**WHAT IS NEEDED:**
Extract each line from the entries below that has the string "images" in it.

Source texts of formatted documents:
= = = = =

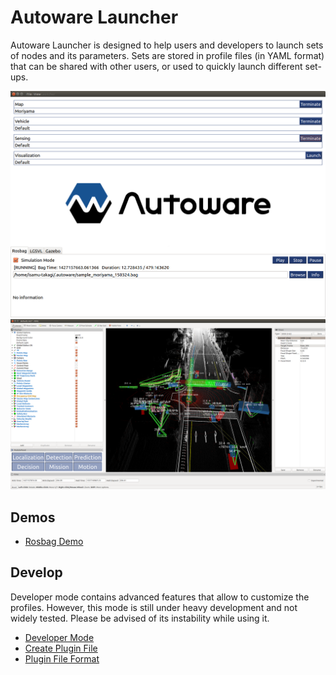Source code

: # Autoware Launcher

Autoware Launcher is designed to help users and developers to launch sets of nodes and its parameters. Sets are stored in profile files (in YAML format) that can be shared with other users, or used to quickly launch different set-ups.

![autoware_launcher_1](./documents/demos/images/rosbag02.png)
![autoware_launcher_1](./documents/demos/images/rosbag05.png)

## Demos

* [Rosbag Demo](./documents/demos/rosbag.md)

## Develop

Developer mode contains advanced features that allow to customize the profiles. However, this mode is still under heavy development and not widely tested. Please be advised of its instability while using it.
* [Developer Mode](./documents/dev/devmode.md)
* [Create Plugin File](./documents/plugin/create.md)
* [Plugin File Format](./documents/plugin/format.md)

= = = = =

**RESPONSE:**
![autoware_launcher_1](./documents/demos/images/rosbag02.png)
![autoware_launcher_1](./documents/demos/images/rosbag05.png)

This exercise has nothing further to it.